UNIX shell

This is generated from a plaintext file,  zsgs.txt.
Return

ZEN SUFI GUIDE TO THE SHELL

Next |End

INTRODUCTION

Next | Back|Top|End If you plan on owning a computer with linux installed it is useful to know how to control programs via a command line interface, called the 'shell' on UNIX systems. If you don't like the world, change it ! Knowledge of the shell allows you to make simple changes quickly. With a logged in console it is possible to kill programs which appear to freeze the screen. Using the shell gives a record of the things you have done. This is useful in remembering changes made to your files. Typing commands is often faster than navigating through many different screens.
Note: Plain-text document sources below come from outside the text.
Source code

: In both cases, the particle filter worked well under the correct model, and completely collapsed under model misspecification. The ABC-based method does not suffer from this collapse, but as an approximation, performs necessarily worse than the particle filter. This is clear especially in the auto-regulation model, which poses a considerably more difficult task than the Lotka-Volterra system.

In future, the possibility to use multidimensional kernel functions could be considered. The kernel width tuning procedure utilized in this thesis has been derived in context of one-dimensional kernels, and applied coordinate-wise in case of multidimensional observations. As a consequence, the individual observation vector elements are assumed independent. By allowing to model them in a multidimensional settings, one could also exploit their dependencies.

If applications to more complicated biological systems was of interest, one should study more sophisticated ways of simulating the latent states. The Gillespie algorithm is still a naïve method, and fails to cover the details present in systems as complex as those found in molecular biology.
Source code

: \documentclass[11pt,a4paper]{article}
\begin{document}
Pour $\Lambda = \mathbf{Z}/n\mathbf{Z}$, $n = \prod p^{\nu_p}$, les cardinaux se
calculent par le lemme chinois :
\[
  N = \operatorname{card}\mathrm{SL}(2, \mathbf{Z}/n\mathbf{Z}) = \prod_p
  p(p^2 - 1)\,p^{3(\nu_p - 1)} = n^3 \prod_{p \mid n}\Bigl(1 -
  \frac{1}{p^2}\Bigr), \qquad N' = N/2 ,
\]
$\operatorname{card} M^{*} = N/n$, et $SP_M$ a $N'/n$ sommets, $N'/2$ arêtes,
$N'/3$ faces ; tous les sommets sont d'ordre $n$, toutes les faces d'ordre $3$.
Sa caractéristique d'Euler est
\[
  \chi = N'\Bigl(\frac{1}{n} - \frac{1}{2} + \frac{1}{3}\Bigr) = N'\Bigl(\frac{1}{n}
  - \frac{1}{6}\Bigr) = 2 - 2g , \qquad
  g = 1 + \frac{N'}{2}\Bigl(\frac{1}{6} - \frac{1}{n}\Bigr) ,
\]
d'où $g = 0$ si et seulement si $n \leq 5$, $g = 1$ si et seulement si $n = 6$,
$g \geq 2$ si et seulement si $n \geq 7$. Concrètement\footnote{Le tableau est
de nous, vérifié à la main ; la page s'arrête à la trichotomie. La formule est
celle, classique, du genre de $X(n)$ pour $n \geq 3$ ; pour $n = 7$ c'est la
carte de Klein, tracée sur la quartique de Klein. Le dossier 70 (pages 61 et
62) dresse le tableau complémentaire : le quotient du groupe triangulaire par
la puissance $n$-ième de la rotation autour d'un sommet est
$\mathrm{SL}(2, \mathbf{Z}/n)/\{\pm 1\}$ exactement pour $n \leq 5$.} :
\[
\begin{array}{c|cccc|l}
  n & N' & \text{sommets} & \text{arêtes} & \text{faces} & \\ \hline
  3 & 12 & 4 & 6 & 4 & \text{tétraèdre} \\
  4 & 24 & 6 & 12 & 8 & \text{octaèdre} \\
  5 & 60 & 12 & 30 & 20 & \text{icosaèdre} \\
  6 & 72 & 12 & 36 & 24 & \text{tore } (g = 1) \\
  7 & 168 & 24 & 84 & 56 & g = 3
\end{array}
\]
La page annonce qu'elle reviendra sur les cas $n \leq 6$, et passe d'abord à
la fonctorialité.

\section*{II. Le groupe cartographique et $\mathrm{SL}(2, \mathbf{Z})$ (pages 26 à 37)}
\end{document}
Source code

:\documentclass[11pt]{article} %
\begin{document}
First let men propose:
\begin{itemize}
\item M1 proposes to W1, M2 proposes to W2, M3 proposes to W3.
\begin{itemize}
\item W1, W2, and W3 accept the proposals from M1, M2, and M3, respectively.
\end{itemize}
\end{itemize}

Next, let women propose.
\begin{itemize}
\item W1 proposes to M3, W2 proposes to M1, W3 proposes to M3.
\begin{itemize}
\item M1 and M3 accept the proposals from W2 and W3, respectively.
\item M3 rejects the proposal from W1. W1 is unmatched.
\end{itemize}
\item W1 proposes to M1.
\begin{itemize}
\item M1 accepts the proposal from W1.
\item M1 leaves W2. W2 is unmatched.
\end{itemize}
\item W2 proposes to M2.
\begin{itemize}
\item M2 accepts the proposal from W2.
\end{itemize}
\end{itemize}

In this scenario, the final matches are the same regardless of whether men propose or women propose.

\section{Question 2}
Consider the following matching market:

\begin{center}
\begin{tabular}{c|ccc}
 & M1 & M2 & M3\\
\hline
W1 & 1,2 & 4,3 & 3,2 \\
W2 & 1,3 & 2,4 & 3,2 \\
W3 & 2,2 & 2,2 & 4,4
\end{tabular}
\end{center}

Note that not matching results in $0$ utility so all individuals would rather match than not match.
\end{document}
If the windowing system is not correctly tuned it may be impossible to configure the screens to do drag and drop copy. Changing file permissions for dozens of files may be another problem. Use of a single command may save you from navigating dozens of screens. Many system administration commands were designed for people who worked at terminals with no GUI. Many of these have been adapted to the different windowing systems (GNOME, KDE etc) by means of wrappers. An icon on the desktop has a properties menu, and with this it is possible to navigate the different subwindows to a command line option. These commands are run by the shell interpretor. Scripting tools are better suited for communicating ideas about improving the computer interface than drawings of screens and windows. A script is a one dimensional representation of ideas which may manipulate data with multiple dimensions. Many thick computer books have a low information content because of the large number of screen diagrams. Moving towards using command lines is like changing your habits to improve sustainability. By keeping track of useful commands that you used you can build your own resources for more efficient use of the computer.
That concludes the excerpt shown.